A Cesena imprese giovanili in crescita ma provincia fanalino di coda

Le imprese giovanili nella provincia di Forlì-Cesena stanno crescendo a un ritmo più sostenuto rispetto alla media regionale, ma la loro percentuale sul numero totale di aziende resta molto basso, il più basso d’Italia. Quindi l’aumento può essere visto come un semplice, seppure prezioso, recupero di terreno. Emerge dai dati Infocamere-Movimprese relativi al primo semestre del 2022, che confermano una risalita iniziata l’anno scorso, dopo un decennio di continue diminuzioni.
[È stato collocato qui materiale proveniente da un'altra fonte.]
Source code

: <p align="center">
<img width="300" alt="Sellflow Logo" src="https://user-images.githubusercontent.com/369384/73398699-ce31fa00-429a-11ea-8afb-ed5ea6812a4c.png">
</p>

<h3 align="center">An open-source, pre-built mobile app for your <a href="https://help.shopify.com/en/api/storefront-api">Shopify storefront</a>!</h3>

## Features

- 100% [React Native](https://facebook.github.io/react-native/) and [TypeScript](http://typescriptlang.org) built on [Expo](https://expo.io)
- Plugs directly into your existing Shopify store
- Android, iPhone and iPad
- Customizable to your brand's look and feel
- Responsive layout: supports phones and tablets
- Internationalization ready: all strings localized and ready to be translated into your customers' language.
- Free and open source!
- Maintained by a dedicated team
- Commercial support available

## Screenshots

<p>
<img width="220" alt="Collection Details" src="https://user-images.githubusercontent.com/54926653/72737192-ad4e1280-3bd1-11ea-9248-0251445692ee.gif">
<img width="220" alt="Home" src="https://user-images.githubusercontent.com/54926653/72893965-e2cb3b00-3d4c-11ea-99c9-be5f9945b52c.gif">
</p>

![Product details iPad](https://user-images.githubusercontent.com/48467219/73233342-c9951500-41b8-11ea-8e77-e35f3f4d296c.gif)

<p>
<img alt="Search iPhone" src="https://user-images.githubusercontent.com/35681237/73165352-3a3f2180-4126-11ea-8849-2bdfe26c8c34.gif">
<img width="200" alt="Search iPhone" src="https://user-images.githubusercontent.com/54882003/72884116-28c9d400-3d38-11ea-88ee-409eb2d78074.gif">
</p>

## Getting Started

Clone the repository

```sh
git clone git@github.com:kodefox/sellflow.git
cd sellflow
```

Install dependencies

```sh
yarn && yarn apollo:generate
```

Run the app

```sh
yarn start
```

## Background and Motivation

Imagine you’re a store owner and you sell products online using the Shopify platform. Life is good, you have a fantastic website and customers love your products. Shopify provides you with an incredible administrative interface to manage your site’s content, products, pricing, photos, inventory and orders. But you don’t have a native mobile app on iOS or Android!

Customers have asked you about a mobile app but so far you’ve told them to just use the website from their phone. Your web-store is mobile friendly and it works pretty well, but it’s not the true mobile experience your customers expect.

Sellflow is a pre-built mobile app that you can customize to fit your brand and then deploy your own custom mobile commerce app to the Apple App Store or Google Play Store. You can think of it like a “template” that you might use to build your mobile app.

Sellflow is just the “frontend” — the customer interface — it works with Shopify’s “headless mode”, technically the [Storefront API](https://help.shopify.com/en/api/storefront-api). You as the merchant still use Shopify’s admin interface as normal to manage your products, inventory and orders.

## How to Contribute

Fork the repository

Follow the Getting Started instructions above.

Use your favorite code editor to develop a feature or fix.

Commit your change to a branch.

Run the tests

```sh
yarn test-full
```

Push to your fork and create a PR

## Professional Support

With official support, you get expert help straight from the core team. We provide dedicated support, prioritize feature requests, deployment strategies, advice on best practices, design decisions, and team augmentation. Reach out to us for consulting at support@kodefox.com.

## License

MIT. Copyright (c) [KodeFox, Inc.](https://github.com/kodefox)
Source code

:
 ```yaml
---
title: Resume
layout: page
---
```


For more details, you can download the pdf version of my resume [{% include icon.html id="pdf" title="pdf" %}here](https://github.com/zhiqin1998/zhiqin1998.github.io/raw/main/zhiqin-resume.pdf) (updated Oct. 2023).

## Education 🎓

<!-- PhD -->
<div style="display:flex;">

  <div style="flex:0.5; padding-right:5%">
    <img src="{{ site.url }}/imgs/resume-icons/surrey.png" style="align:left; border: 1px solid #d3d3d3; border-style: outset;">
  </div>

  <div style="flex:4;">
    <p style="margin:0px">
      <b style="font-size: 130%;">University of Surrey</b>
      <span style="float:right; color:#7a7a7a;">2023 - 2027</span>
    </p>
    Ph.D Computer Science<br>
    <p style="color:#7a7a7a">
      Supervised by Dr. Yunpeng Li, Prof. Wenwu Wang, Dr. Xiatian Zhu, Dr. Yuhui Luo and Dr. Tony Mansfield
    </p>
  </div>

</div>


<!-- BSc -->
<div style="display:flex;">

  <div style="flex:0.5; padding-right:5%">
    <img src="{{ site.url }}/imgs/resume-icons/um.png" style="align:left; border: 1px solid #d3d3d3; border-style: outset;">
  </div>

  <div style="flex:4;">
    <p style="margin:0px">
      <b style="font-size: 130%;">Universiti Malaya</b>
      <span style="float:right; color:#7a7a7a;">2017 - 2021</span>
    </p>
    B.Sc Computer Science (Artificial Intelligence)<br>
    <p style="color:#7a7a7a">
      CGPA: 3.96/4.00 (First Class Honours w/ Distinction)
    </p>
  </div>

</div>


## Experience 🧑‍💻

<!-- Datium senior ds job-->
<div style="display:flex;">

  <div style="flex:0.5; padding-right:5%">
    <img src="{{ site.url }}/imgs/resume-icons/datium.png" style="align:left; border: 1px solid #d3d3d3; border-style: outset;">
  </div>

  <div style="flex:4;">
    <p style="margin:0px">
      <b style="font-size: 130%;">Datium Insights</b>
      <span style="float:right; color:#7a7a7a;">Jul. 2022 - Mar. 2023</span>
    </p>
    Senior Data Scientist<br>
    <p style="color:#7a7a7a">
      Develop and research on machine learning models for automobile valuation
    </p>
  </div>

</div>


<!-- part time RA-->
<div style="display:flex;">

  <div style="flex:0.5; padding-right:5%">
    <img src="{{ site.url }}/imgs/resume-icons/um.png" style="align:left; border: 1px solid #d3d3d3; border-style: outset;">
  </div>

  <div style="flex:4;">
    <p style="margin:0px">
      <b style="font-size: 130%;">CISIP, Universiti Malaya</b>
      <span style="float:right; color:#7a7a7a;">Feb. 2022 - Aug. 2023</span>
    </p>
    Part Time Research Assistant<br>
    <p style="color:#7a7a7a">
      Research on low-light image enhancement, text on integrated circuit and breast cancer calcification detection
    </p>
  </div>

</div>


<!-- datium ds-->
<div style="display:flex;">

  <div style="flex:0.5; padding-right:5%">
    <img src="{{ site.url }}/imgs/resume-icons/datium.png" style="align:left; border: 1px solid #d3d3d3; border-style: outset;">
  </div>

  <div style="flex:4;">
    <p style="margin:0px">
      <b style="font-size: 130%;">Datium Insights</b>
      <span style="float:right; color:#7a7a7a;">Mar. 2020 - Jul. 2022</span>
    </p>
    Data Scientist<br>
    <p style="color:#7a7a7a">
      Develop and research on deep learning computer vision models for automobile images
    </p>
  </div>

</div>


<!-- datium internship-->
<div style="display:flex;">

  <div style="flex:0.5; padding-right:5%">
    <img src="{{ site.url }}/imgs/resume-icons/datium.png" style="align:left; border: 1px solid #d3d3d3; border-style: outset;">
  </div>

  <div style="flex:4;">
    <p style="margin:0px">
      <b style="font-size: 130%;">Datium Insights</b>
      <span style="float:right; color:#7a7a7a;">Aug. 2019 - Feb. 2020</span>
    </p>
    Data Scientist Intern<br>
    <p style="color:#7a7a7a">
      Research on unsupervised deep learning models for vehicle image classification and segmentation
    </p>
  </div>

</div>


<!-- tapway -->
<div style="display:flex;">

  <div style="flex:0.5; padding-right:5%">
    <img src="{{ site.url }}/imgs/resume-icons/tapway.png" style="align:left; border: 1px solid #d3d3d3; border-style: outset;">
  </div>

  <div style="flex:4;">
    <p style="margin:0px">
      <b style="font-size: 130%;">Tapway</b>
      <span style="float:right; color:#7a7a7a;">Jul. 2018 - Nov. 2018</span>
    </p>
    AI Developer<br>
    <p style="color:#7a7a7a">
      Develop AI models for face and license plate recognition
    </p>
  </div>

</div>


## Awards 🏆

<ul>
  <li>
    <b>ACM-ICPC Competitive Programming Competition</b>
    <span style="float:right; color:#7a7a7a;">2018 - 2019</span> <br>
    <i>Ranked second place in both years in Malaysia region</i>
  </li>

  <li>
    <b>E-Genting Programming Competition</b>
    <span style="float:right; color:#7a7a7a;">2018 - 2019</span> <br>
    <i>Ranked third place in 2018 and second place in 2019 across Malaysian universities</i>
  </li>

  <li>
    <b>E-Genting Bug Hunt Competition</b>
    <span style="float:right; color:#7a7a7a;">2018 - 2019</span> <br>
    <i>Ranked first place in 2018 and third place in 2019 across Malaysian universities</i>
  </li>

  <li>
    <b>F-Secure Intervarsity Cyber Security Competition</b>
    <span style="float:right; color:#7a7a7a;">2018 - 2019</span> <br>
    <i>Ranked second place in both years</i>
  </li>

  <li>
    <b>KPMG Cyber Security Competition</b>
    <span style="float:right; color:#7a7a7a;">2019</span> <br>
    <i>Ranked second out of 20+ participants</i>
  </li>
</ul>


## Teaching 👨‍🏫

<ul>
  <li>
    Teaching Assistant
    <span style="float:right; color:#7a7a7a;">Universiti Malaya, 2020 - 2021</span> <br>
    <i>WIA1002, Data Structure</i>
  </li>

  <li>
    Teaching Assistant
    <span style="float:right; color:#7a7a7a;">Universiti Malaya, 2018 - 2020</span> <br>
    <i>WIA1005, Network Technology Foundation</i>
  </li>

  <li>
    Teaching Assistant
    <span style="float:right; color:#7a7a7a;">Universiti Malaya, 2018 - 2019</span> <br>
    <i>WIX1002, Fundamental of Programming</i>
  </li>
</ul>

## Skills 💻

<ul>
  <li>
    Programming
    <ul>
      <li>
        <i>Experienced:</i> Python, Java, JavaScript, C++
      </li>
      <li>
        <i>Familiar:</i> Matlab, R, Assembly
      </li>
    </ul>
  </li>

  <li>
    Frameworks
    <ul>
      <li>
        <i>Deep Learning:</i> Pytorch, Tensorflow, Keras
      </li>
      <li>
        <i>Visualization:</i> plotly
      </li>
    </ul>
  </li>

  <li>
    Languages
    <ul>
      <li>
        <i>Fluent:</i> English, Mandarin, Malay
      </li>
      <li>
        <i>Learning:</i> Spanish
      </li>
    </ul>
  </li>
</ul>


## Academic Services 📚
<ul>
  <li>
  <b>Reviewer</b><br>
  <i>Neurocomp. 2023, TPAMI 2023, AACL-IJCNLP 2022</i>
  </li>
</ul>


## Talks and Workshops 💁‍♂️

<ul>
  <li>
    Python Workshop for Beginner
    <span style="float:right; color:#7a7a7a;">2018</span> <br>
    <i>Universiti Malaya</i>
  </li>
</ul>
Carlo Battistini, presidente della Camera di commercio della Romagna, sottolinea che «i giovani, per motivi anagrafici, di indole e formazione, rafforzano la capacità di innovazione delle imprese, promuovono la creatività, sviluppano nuove idee e progetti imprenditoriali, accelerando lo sviluppo del Paese e la trasformazione digitale. In questo contesto di crescita, la bassa percentuale di giovani imprenditori operanti nel settore manifatturiero è una criticità. Se la ripresa economica deve passare necessariamente da un forte rilancio industriale, serve un contributo importante anche dalla componente imprenditoriale giovanile. Il migliore investimento che una classe dirigente lungimirante possa attuare è quello per stimolare le vocazioni, innalzare le competenze ed educare al rischio d’impresa».
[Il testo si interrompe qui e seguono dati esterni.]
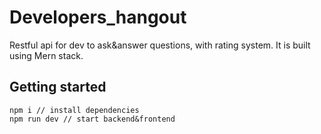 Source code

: # Developers_hangout
Restful api for dev to ask&answer questions, with rating system.
It is built using Mern stack.


## Getting started
```
npm i // install dependencies
npm run dev // start backend&frontend
```
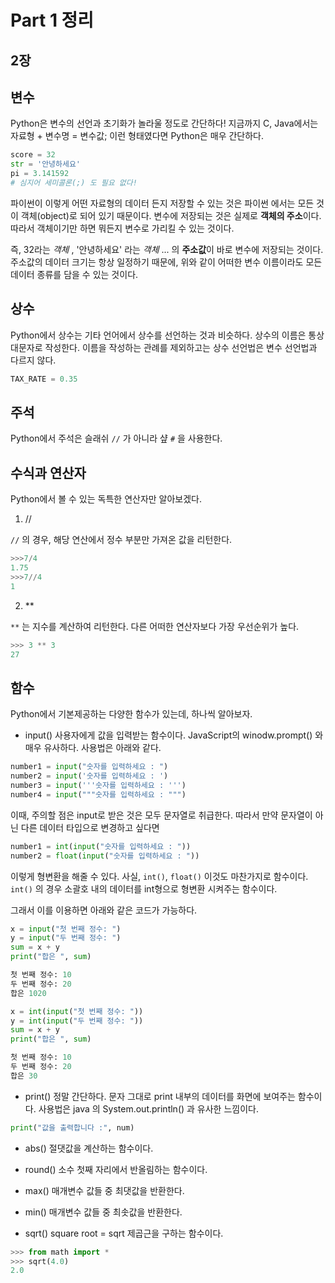 # Part 1 정리

## 2장

## 변수

Python은 변수의 선언과 초기화가 놀라울 정도로 간단하다! 지금까지 C, Java에서는 자료형 + 변수명 = 변수값; 이런 형태였다면 Python은 매우 간단하다.

```py
score = 32
str = '안녕하세요'
pi = 3.141592
# 심지어 세미콜론(;) 도 필요 없다!
```

파이썬이 이렇게 어떤 자료형의 데이터 든지 저장할 수 있는 것은 파이썬 에서는 모든 것이 객체(object)로 되어 있기 때문이다. 변수에 저장되는 것은 실제로 **객체의 주소**이다. 따라서 객체이기만 하면 뭐든지 변수로 가리킬 수 있는 것이다.

즉, 32라는 _객체_ , '안녕하세요' 라는 _객체_ ... 의 **주소값**이 바로 변수에 저장되는 것이다. 주소값의 데이터 크기는 항상 일정하기 때문에, 위와 같이 어떠한 변수 이름이라도 모든 데이터 종류를 담을 수 있는 것이다.

## 상수

Python에서 상수는 기타 언어에서 상수를 선언하는 것과 비슷하다. 상수의 이름은 통상 대문자로 작성한다. 이름을 작성하는 관례를 제외하고는 상수 선언법은 변수 선언법과 다르지 않다.

```py
TAX_RATE = 0.35
```

## 주석

Python에서 주석은 슬래쉬 `//` 가 아니라 샾 `#` 을 사용한다.

## 수식과 연산자

Python에서 볼 수 있는 독특한 연산자만 알아보겠다.

1. //

`//` 의 경우, 해당 연산에서 정수 부분만 가져온 값을 리턴한다.

```py
>>>7/4
1.75
>>>7//4
1
```

2. \*\*

`**` 는 지수를 계산하여 리턴한다. 다른 어떠한 연산자보다 가장 우선순위가 높다.

```py
>>> 3 ** 3
27
```

## 함수

Python에서 기본제공하는 다양한 함수가 있는데, 하나씩 알아보자.

- input()
  사용자에게 값을 입력받는 함수이다. JavaScript의 winodw.prompt() 와 매우 유사하다. 사용법은 아래와 같다.

```py
number1 = input("숫자를 입력하세요 : ")
number2 = input('숫자를 입력하세요 : ')
number3 = input('''숫자를 입력하세요 : ''')
number4 = input("""숫자를 입력하세요 : """)
```

이때, 주의할 점은 input로 받은 것은 모두 문자열로 취급한다. 따라서 만약 문자열이 아닌 다른 데이터 타입으로 변경하고 싶다면

```py
number1 = int(input("숫자를 입력하세요 : "))
number2 = float(input("숫자를 입력하세요 : "))
```

이렇게 형변환을 해줄 수 있다. 사실, `int()`, `float()` 이것도 마찬가지로 함수이다. `int()` 의 경우 소괄호 내의 데이터를 int형으로 형변환 시켜주는 함수이다.

그래서 이를 이용하면 아래와 같은 코드가 가능하다.

```py
x = input("첫 번째 정수: ")
y = input("두 번째 정수: ")
sum = x + y
print("합은 ", sum)

첫 번째 정수: 10
두 번째 정수: 20
합은 1020
```

```py
x = int(input("첫 번째 정수: "))
y = int(input("두 번째 정수: "))
sum = x + y
print("합은 ", sum)

첫 번째 정수: 10
두 번째 정수: 20
합은 30
```

- print()
  정말 간단하다. 문자 그대로 print 내부의 데이터를 화면에 보여주는 함수이다. 사용법은 java 의 System.out.println() 과 유사한 느낌이다.

```py
print("값을 출력합니다 :", num)
```

- abs()
  절댓값을 계산하는 함수이다.

- round()
  소수 첫째 자리에서 반올림하는 함수이다.

- max()
  매개변수 값들 중 최댓값을 반환한다.

- min()
  매개변수 값들 중 최솟값을 반환한다.

- sqrt()
  square root = sqrt
  제곱근을 구하는 함수이다.

```py
>>> from math import *
>>> sqrt(4.0)
2.0
```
Al 30 giugno scorso, nel territorio di Forlì-Cesena si contavano 2.301 imprese giovanili attive, pari al 6,3% del totale delle imprese attive (contro il 7% in Emilia-Romagna e l’8,6% in Italia). Rispetto a dodici mesi prima c’è stato un incremento del 3,1%, superiore al dato regionale (+1,4%) e ancor più a quello negativo nazionale (-1,3%). Tuttavia, il peso delle imprese giovanili sul totale delle imprese attive provinciali: Forlì-Cesena è il fanalino di coda delle 105 province italiane.
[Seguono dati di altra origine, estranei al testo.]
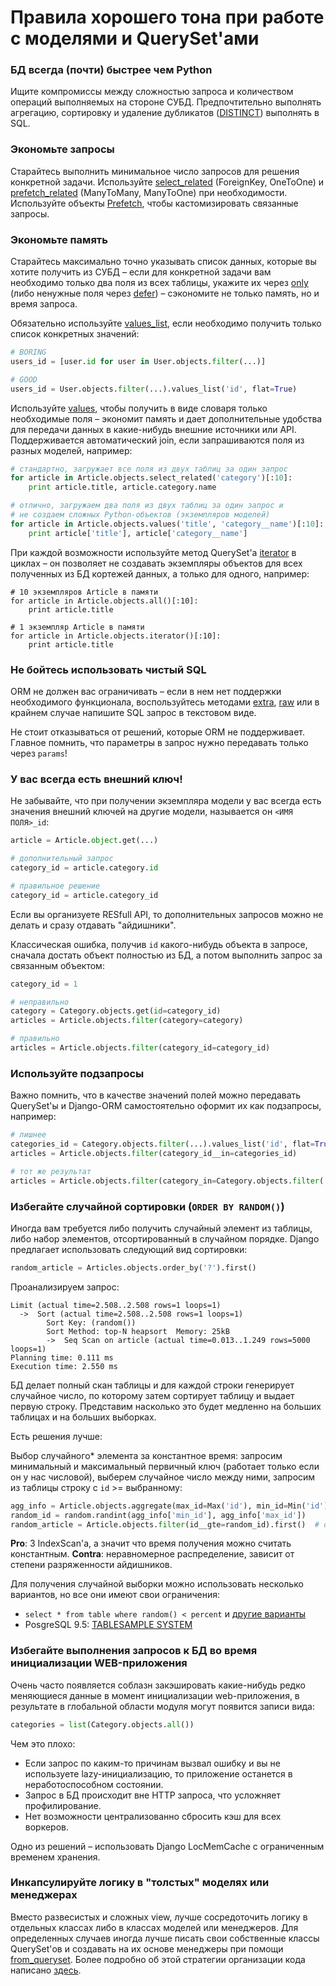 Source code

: # Правила хорошего тона при работе с моделями и QuerySet'ами

### БД всегда (почти) быстрее чем Python

Ищите компромиссы между сложностью запроса и количеством операций выполняемых на стороне СУБД. Предпочтительно выполнять агрегацию, сортировку и удаление дубликатов ([DISTINCT](http://www.postgresql.org/docs/9.0/static/sql-select.html#SQL-DISTINCT)) выполнять в SQL.

### Экономьте запросы

Старайтесь выполнить минимальное число запросов для решения конкретной задачи. Используйте [select_related](https://docs.djangoproject.com/en/1.9/ref/models/querysets/#select-related) (ForeignKey, OneToOne) и [prefetch_related](https://docs.djangoproject.com/en/1.9/ref/models/querysets/#prefetch-related) (ManyToMany, ManyToOne) при необходимости. Используйте объекты [Prefetch](https://docs.djangoproject.com/en/1.9/ref/models/querysets/#django.db.models.Prefetch), чтобы кастомизировать связанные запросы.

### Экономьте память

Старайтесь максимально точно указывать список данных, которые вы хотите получить из СУБД – если для конкретной задачи вам необходимо только два поля из всех таблицы, укажите их через [only](https://docs.djangoproject.com/en/1.9/ref/models/querysets/#django.db.models.query.QuerySet.only) (либо ненужные поля через [defer](https://docs.djangoproject.com/en/1.9/ref/models/querysets/#django.db.models.query.QuerySet.defer)) – сэкономите не только память, но и время запроса.

Обязательно используйте [values_list](https://docs.djangoproject.com/en/1.9/ref/models/querysets/#values-list), если необходимо получить только список конкретных значений:

```python
# BORING
users_id = [user.id for user in User.objects.filter(...)]

# GOOD
users_id = User.objects.filter(...).values_list('id', flat=True)
```

Используйте [values](https://docs.djangoproject.com/en/1.9/ref/models/querysets/#values), чтобы получить в виде словаря только необходимые поля – экономит память и дает дополнительные удобства для передачи данных в какие-нибудь внешние источники или API. Поддерживается автоматический join, если запрашиваются поля из разных моделей, например:

```python
# стандартно, загружает все поля из двух таблиц за один запрос
for article in Article.objects.select_related('category')[:10]:
    print article.title, article.category.name

# отлично, загружаем два поля из двух таблиц за один запрос и
# не создаем сложных Python-объектов (экземпляров моделей)
for article in Article.objects.values('title', 'category__name')[:10]:
    print article['title'], article['category__name']
```

При каждой возможности используйте метод QuerySet'a [iterator](https://docs.djangoproject.com/en/1.9/ref/models/querysets/#iterator) в циклах – он позволяет не создавать экземпляры объектов для всех полученных из БД кортежей данных, а только для одного, например:

```
# 10 экземпляров Article в памяти
for article in Article.objects.all()[:10]:
    print article.title

# 1 экземпляр Article в памяти
for article in Article.objects.iterator()[:10]:
    print article.title
```

### Не бойтесь использовать чистый SQL

ORM не должен вас ограничивать – если в нем нет поддержки необходимого функционала, воспользуйтесь методами [extra](https://docs.djangoproject.com/en/1.9/ref/models/querysets/#extra), [raw](https://docs.djangoproject.com/en/1.9/ref/models/querysets/#raw) или в крайнем случае напишите SQL запрос в текстовом виде.

 Не стоит отказываться от решений, которые ORM не поддерживает. Главное помнить, что параметры в запрос нужно передавать только через `params`!

### У вас всегда есть внешний ключ!

Не забывайте, что при получении экземпляра модели у вас всегда есть значения внешний ключей на другие модели, называется он `<ИМЯ ПОЛЯ>_id`:

```python
article = Article.object.get(...)

# дополнительный запрос
category_id = article.category.id

# правильное решение
category_id = article.category_id
```

Если вы организуете RESfull API, то дополнительных запросов можно не делать и сразу отдавать "айдишники".

Классическая ошибка, получив `id` какого-нибудь объекта в запросе, сначала достать объект полностью из БД, а потом выполнить запрос за связанным объектом:

```python
category_id = 1

# неправильно
category = Category.objects.get(id=category_id)
articles = Article.objects.filter(category=category)

# правильно
articles = Article.objects.filter(category_id=category_id)
```

### Используйте подзапросы

Важно помнить, что в качестве значений полей можно передавать QuerySet'ы и Django-ORM самостоятельно оформит их как подзапросы, например:

```python
# лишнее
categories_id = Category.objects.filter(...).values_list('id', flat=True)
articles = Article.objects.filter(category_id__in=categories_id)

# тот же результат
articles = Article.objects.filter(category_in=Category.objects.filter(...))
```

### Избегайте случайной сортировки (`ORDER BY RANDOM()`)

Иногда вам требуется либо получить случайный элемент из таблицы, либо набор элементов, отсортированный в случайном порядке. Django предлагает использовать следующий вид сортировки:

```python
random_article = Articles.objects.order_by('?').first()
```

Проанализируем запрос:
```
Limit (actual time=2.508..2.508 rows=1 loops=1)
  ->  Sort (actual time=2.508..2.508 rows=1 loops=1)
        Sort Key: (random())
        Sort Method: top-N heapsort  Memory: 25kB
        ->  Seq Scan on article (actual time=0.013..1.249 rows=5000 loops=1)
Planning time: 0.111 ms
Execution time: 2.550 ms
```

БД делает полный скан таблицы и для каждой строки генерирует случайное число, по которому затем сортирует таблицу и выдает первую строку. Представим насколько это будет медленно на больших таблицах и на больших выборках.

Есть решения лучше:

Выбор случайного* элемента за константное время: запросим минимальный и максимальный первичный ключ (работает только если он у нас числовой), выберем случайное число между ними, запросим из таблицы строку с `id` >= выбранному:

```python
agg_info = Article.objects.aggregate(max_id=Max('id'), min_id=Min('id'))
random_id = random.randint(agg_info['min_id'], agg_info['max_id'])
random_article = Article.objects.filter(id__gte=random_id).first()  # order_by('id')?
```
**Pro**: 3 IndexScan'a, а значит что время получения можно считать константным.
**Contra**: неравномерное распределение, зависит от степени разряженности айдишников.

Для получения случайной выборки можно использовать несколько вариантов, но все они имеют свои ограничения:

* `select * from table where random() < percent` и [другие варианты](http://stackoverflow.com/questions/8674718/best-way-to-select-random-rows-postgresql)
* PosgreSQL 9.5: [TABLESAMPLE SYSTEM](http://www.postgresql.org/docs/9.5/static/sql-select.html#SQL-FROM)


### Избегайте выполнения запросов к БД во время инициализации WEB-приложения

Очень часто появляется соблазн закэшировать какие-нибудь редко меняющиеся данные в момент инициализации web-приложения, в результате в глобальной области модуля могут появится записи вида:

```python
categories = list(Category.objects.all())
```

Чем это плохо:

* Если запрос по каким-то причинам вызвал ошибку и вы не используете lazy-инициализацию, то приложение останется в неработоспособном состоянии.
* Запрос в БД происходит вне HTTP запроса, что усложняет профилирование.
* Нет возможности централизованно сбросить кэш для всех воркеров.

Одно из решений – использовать Django LocMemCache с ограниченным временем хранения.

### Инкапсулируйте логику в "толстых" моделях или менеджерах

Вместо развесистых и сложных view,  лучше сосредоточить логику в отдельных классах либо в классах моделей или менеджеров. Для определенных случаев иногда лучше писать свои собственные классы QuerySet'ов и создавать на их основе менеджеры при помощи [from_queryset](https://docs.djangoproject.com/en/1.9/topics/db/managers/#from-queryset).  Более подробно об этой стратегии организации кода написано [здесь](http://redbeacon.github.io/2014/01/28/Fat-Models-a-Django-Code-Organization-Strategy/).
I principali settori economici risultano il commercio (27,2% delle imprese giovanili), le costruzioni (16,4%), l’alloggio e ristorazione (10,5%), l’agricoltura (9,3%), le altre attività di servizi (soprattutto servizi alle persone) (6,5%), l’industria manifatturiera (6,1%), le attività professionali, scientifiche e tecniche (5,3%) e noleggio, agenzie viaggio e servizi alle imprese (4,8%). Rispetto al 30 giugno 2021 si è registrato un aumento in cinque settori: +12,5% nelle costruzioni, +1,4% nelle altre attività di servizi, +4,5% nel manifatturiero, +2,5% nelle attività professionali, scientifiche e tecniche e ben +31% nel settore noleggio, agenzie viaggio e servizi alle imprese. In flessione, invece, commercio (-1,1%), agricoltura (-2,3%) e alloggio e ristorazione (-4,7%). La più alta incidenza percentuale delle imprese giovanili sul totale di quelle attive si registra nel settore noleggio, agenzie viaggio e servizi alle imprese (10,7%), attività professionali, scientifiche e tecniche (9%), Attività finanziarie e assicurative (8,9%), alloggio e ristorazione (8,7%), servizi di informazione e comunicazione (8,6%), altre attività di servizi (8,4%), commercio (8%) e costruzioni (6,5%).

Per quel che riguarda la natura giuridica, prevalgono nettamente le imprese individuali (77,7% del totale), in aumento del 5,1%, mentre le società di capitale sono il 14,3% e le società di persone, in forte calo, il 7,4%.

Il 27,4% delle imprese giovanili provinciali si trovano nel comune di Forlì e il 23,3% a Cesena; sul terzo gradino del podio c’è Cesenatico (8,2%). Complessivamente il comprensorio cesenate è più dinamico di quello forlivese sotto questo aspetto, ospitando il 56,7% delle imprese giovanili dell’intera provincia.

I comuni con la più alta incidenza di imprese giovanili sul totale delle imprese attive sono Gatteo (9,4%), Borghi (8,8%) e Rocca San Casciano (8,6%).